▸ **WORK REQUIRED**
Lines that contain "download" are to be copied from the material, every one of them.

▸ **DATA FOR THE TASK**
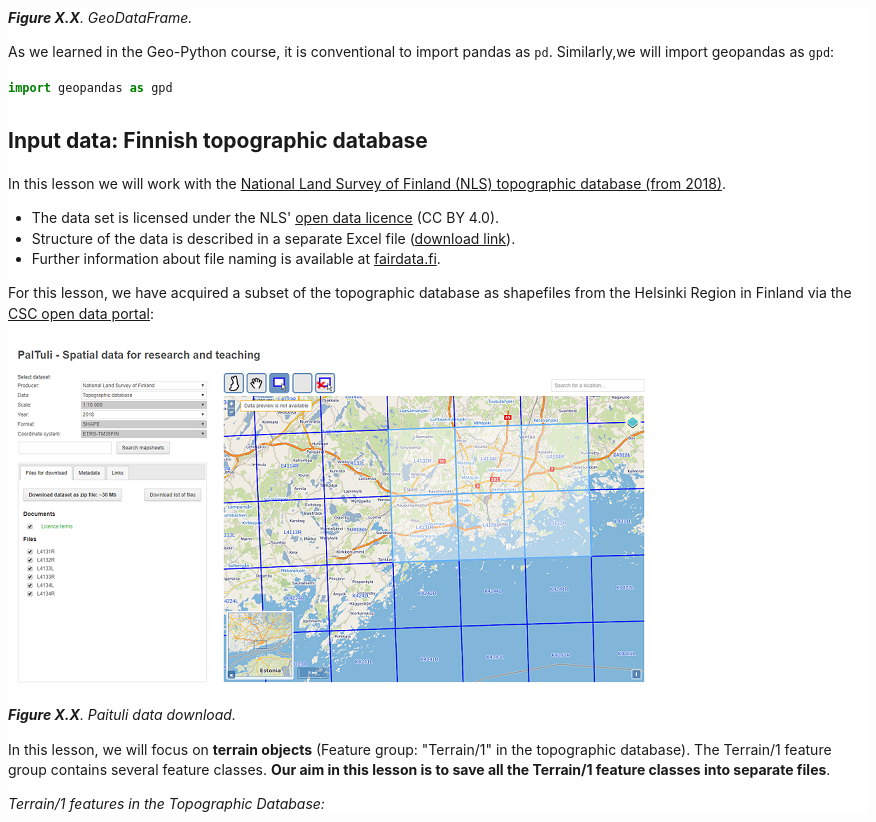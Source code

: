 _**Figure X.X**. GeoDataFrame._

As we learned in the Geo-Python course, it is conventional to import pandas as `pd`. Similarly,we will import geopandas as `gpd`:


```python
import geopandas as gpd
```


## Input data: Finnish topographic database 

In this lesson we will work with the [National Land Survey of Finland (NLS) topographic database (from 2018)](https://www.maanmittauslaitos.fi/en/maps-and-spatial-data/expert-users/product-descriptions/topographic-database). 
- The data set is licensed under the NLS' [open data licence](https://www.maanmittauslaitos.fi/en/opendata-licence-cc40) (CC BY 4.0).
- Structure of the data is described in a separate Excel file ([download link](http://www.maanmittauslaitos.fi/sites/maanmittauslaitos.fi/files/attachments/2018/10/maastotietokanta_kohdemalli_eng.xlsx)).
- Further information about file naming is available at [fairdata.fi](https://etsin.fairdata.fi/dataset/5023ecc7-914a-4494-9e32-d0a39d3b56ae).

For this lesson, we have acquired a subset of the topographic database as shapefiles from the Helsinki Region in Finland via the [CSC open data portal](https://avaa.tdata.fi/web/paituli/latauspalvelu):

![_**Figure X.X**. Paituli data download._](../img/Paituli_maastotietokanta_download.png)

_**Figure X.X**. Paituli data download._

In this lesson, we will focus on **terrain objects** (Feature group: "Terrain/1" in the topographic database). The Terrain/1 feature group contains several feature classes. **Our aim in this lesson is to save all the Terrain/1 feature classes into separate files**.

*Terrain/1 features in the Topographic Database:*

▸ **WRITTEN REPLY**
- Structure of the data is described in a separate Excel file ([download link](http://www.maanmittauslaitos.fi/sites/maanmittauslaitos.fi/files/attachments/2018/10/maastotietokanta_kohdemalli_eng.xlsx)).
![_**Figure X.X**. Paituli data download._](../img/Paituli_maastotietokanta_download.png)
_**Figure X.X**. Paituli data download._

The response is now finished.